··· Data for processing
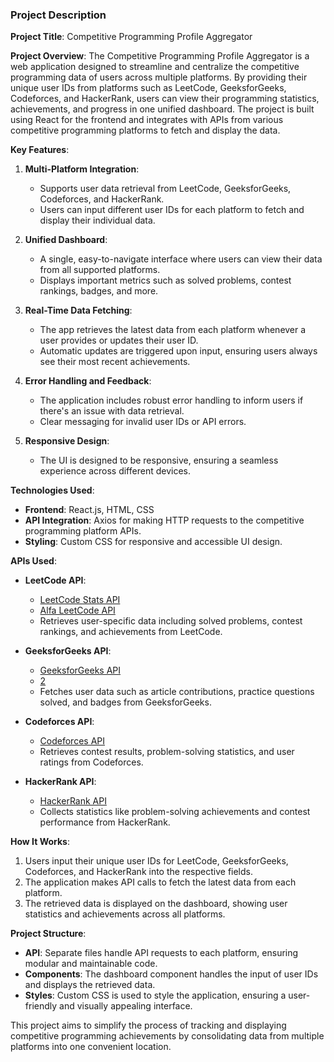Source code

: ### Project Description

**Project Title**: Competitive Programming Profile Aggregator

**Project Overview**:
The Competitive Programming Profile Aggregator is a web application designed to streamline and centralize the competitive programming data of users across multiple platforms. By providing their unique user IDs from platforms such as LeetCode, GeeksforGeeks, Codeforces, and HackerRank, users can view their programming statistics, achievements, and progress in one unified dashboard. The project is built using React for the frontend and integrates with APIs from various competitive programming platforms to fetch and display the data.

**Key Features**:

1. **Multi-Platform Integration**: 
   - Supports user data retrieval from LeetCode, GeeksforGeeks, Codeforces, and HackerRank.
   - Users can input different user IDs for each platform to fetch and display their individual data.

2. **Unified Dashboard**:
   - A single, easy-to-navigate interface where users can view their data from all supported platforms.
   - Displays important metrics such as solved problems, contest rankings, badges, and more.

3. **Real-Time Data Fetching**:
   - The app retrieves the latest data from each platform whenever a user provides or updates their user ID.
   - Automatic updates are triggered upon input, ensuring users always see their most recent achievements.

4. **Error Handling and Feedback**:
   - The application includes robust error handling to inform users if there's an issue with data retrieval.
   - Clear messaging for invalid user IDs or API errors.

5. **Responsive Design**:
   - The UI is designed to be responsive, ensuring a seamless experience across different devices.

**Technologies Used**:
- **Frontend**: React.js, HTML, CSS
- **API Integration**: Axios for making HTTP requests to the competitive programming platform APIs.
- **Styling**: Custom CSS for responsive and accessible UI design.

**APIs Used**:

- **LeetCode API**: 
  - [LeetCode Stats API](https://github.com/JeremyTsaii/leetcode-stats-api) 
  - [Alfa LeetCode API](https://github.com/alfaarghya/alfa-leetcode-api) 
  - Retrieves user-specific data including solved problems, contest rankings, and achievements from LeetCode.

- **GeeksforGeeks API**: 
  - [GeeksforGeeks API](https://github.com/arnoob16/GeeksForGeeksAPI)
  - [2](https://github.com/pratham1singh/API-To-Fetch-GFG-user-Data)
  - Fetches user data such as article contributions, practice questions solved, and badges from GeeksforGeeks.

- **Codeforces API**: 
  - [Codeforces API](https://codeforces.com/apiHelp) 
  - Retrieves contest results, problem-solving statistics, and user ratings from Codeforces.

- **HackerRank API**: 
  - [HackerRank API](https://support.hackerrank.com/hc/en-us/articles/219993688-API-overview) 
  - Collects statistics like problem-solving achievements and contest performance from HackerRank.

**How It Works**:
1. Users input their unique user IDs for LeetCode, GeeksforGeeks, Codeforces, and HackerRank into the respective fields.
2. The application makes API calls to fetch the latest data from each platform.
3. The retrieved data is displayed on the dashboard, showing user statistics and achievements across all platforms.

**Project Structure**:
- **API**: Separate files handle API requests to each platform, ensuring modular and maintainable code.
- **Components**: The dashboard component handles the input of user IDs and displays the retrieved data.
- **Styles**: Custom CSS is used to style the application, ensuring a user-friendly and visually appealing interface.

This project aims to simplify the process of tracking and displaying competitive programming achievements by consolidating data from multiple platforms into one convenient location.
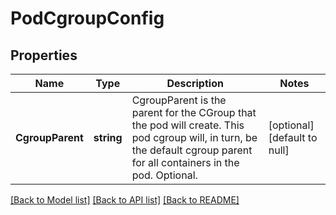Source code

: # PodCgroupConfig

## Properties
Name | Type | Description | Notes
------------ | ------------- | ------------- | -------------
**CgroupParent** | **string** | CgroupParent is the parent for the CGroup that the pod will create. This pod cgroup will, in turn, be the default cgroup parent for all containers in the pod. Optional. | [optional] [default to null]

[[Back to Model list]](../README.md#documentation-for-models) [[Back to API list]](../README.md#documentation-for-api-endpoints) [[Back to README]](../README.md)

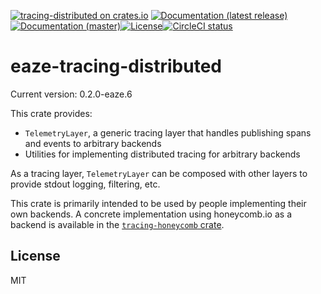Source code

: [![tracing-distributed on crates.io](https://img.shields.io/crates/v/tracing-distributed)](https://crates.io/crates/tracing-distributed) [![Documentation (latest release)](https://docs.rs/tracing-distributed/badge.svg)](https://docs.rs/tracing-distributed/) [![Documentation (master)](https://img.shields.io/badge/docs-master-brightgreen)](https://inanna-malick.github.io/honeycomb-tracing/tracing_distributed/)[![License](https://img.shields.io/badge/license-MIT-green.svg)](../LICENSE)[![CircleCI status](https://circleci.com/gh/inanna-malick/honeycomb-tracing.svg?style=svg)](https://app.circleci.com/pipelines/github/inanna-malick/honeycomb-tracing)

# eaze-tracing-distributed

Current version: 0.2.0-eaze.6

This crate provides:
- `TelemetryLayer`, a generic tracing layer that handles publishing spans and events to arbitrary backends
- Utilities for implementing distributed tracing for arbitrary backends

As a tracing layer, `TelemetryLayer` can be composed with other layers to provide stdout logging, filtering, etc.

This crate is primarily intended to be used by people implementing their own backends.
A concrete implementation using honeycomb.io as a backend is available in the [`tracing-honeycomb` crate](https://crates.io/crates/tracing-honeycomb).

## License

MIT

<!--
README.md is generated from README.tpl by cargo readme. To regenerate:
cargo install cargo-readme
cargo readme > README.md
-->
······
Please transcribe each entry exactly and exclude any image it contains.

Source code

: ### Project Description

**Project Title**: Competitive Programming Profile Aggregator

**Project Overview**:
The Competitive Programming Profile Aggregator is a web application designed to streamline and centralize the competitive programming data of users across multiple platforms. By providing their unique user IDs from platforms such as LeetCode, GeeksforGeeks, Codeforces, and HackerRank, users can view their programming statistics, achievements, and progress in one unified dashboard. The project is built using React for the frontend and integrates with APIs from various competitive programming platforms to fetch and display the data.

**Key Features**:

1. **Multi-Platform Integration**: 
   - Supports user data retrieval from LeetCode, GeeksforGeeks, Codeforces, and HackerRank.
   - Users can input different user IDs for each platform to fetch and display their individual data.

2. **Unified Dashboard**:
   - A single, easy-to-navigate interface where users can view their data from all supported platforms.
   - Displays important metrics such as solved problems, contest rankings, badges, and more.

3. **Real-Time Data Fetching**:
   - The app retrieves the latest data from each platform whenever a user provides or updates their user ID.
   - Automatic updates are triggered upon input, ensuring users always see their most recent achievements.

4. **Error Handling and Feedback**:
   - The application includes robust error handling to inform users if there's an issue with data retrieval.
   - Clear messaging for invalid user IDs or API errors.

5. **Responsive Design**:
   - The UI is designed to be responsive, ensuring a seamless experience across different devices.

**Technologies Used**:
- **Frontend**: React.js, HTML, CSS
- **API Integration**: Axios for making HTTP requests to the competitive programming platform APIs.
- **Styling**: Custom CSS for responsive and accessible UI design.

**APIs Used**:

- **LeetCode API**: 
  - [LeetCode Stats API](https://github.com/JeremyTsaii/leetcode-stats-api) 
  - [Alfa LeetCode API](https://github.com/alfaarghya/alfa-leetcode-api) 
  - Retrieves user-specific data including solved problems, contest rankings, and achievements from LeetCode.

- **GeeksforGeeks API**: 
  - [GeeksforGeeks API](https://github.com/arnoob16/GeeksForGeeksAPI)
  - [2](https://github.com/pratham1singh/API-To-Fetch-GFG-user-Data)
  - Fetches user data such as article contributions, practice questions solved, and badges from GeeksforGeeks.

- **Codeforces API**: 
  - [Codeforces API](https://codeforces.com/apiHelp) 
  - Retrieves contest results, problem-solving statistics, and user ratings from Codeforces.

- **HackerRank API**: 
  - [HackerRank API](https://support.hackerrank.com/hc/en-us/articles/219993688-API-overview) 
  - Collects statistics like problem-solving achievements and contest performance from HackerRank.

**How It Works**:
1. Users input their unique user IDs for LeetCode, GeeksforGeeks, Codeforces, and HackerRank into the respective fields.
2. The application makes API calls to fetch the latest data from each platform.
3. The retrieved data is displayed on the dashboard, showing user statistics and achievements across all platforms.

**Project Structure**:
- **API**: Separate files handle API requests to each platform, ensuring modular and maintainable code.
- **Components**: The dashboard component handles the input of user IDs and displays the retrieved data.
- **Styles**: Custom CSS is used to style the application, ensuring a user-friendly and visually appealing interface.

This project aims to simplify the process of tracking and displaying competitive programming achievements by consolidating data from multiple platforms into one convenient location.
Source code

: # PodCgroupConfig

## Properties
Name | Type | Description | Notes
------------ | ------------- | ------------- | -------------
**CgroupParent** | **string** | CgroupParent is the parent for the CGroup that the pod will create. This pod cgroup will, in turn, be the default cgroup parent for all containers in the pod. Optional. | [optional] [default to null]

[[Back to Model list]](../README.md#documentation-for-models) [[Back to API list]](../README.md#documentation-for-api-endpoints) [[Back to README]](../README.md)

Source code

: [![tracing-distributed on crates.io](https://img.shields.io/crates/v/tracing-distributed)](https://crates.io/crates/tracing-distributed) [![Documentation (latest release)](https://docs.rs/tracing-distributed/badge.svg)](https://docs.rs/tracing-distributed/) [![Documentation (master)](https://img.shields.io/badge/docs-master-brightgreen)](https://inanna-malick.github.io/honeycomb-tracing/tracing_distributed/)[![License](https://img.shields.io/badge/license-MIT-green.svg)](../LICENSE)[![CircleCI status](https://circleci.com/gh/inanna-malick/honeycomb-tracing.svg?style=svg)](https://app.circleci.com/pipelines/github/inanna-malick/honeycomb-tracing)

# eaze-tracing-distributed

Current version: 0.2.0-eaze.6

This crate provides:
- `TelemetryLayer`, a generic tracing layer that handles publishing spans and events to arbitrary backends
- Utilities for implementing distributed tracing for arbitrary backends

As a tracing layer, `TelemetryLayer` can be composed with other layers to provide stdout logging, filtering, etc.

This crate is primarily intended to be used by people implementing their own backends.
A concrete implementation using honeycomb.io as a backend is available in the [`tracing-honeycomb` crate](https://crates.io/crates/tracing-honeycomb).

## License

MIT

<!--
README.md is generated from README.tpl by cargo readme. To regenerate:
cargo install cargo-readme
cargo readme > README.md
-->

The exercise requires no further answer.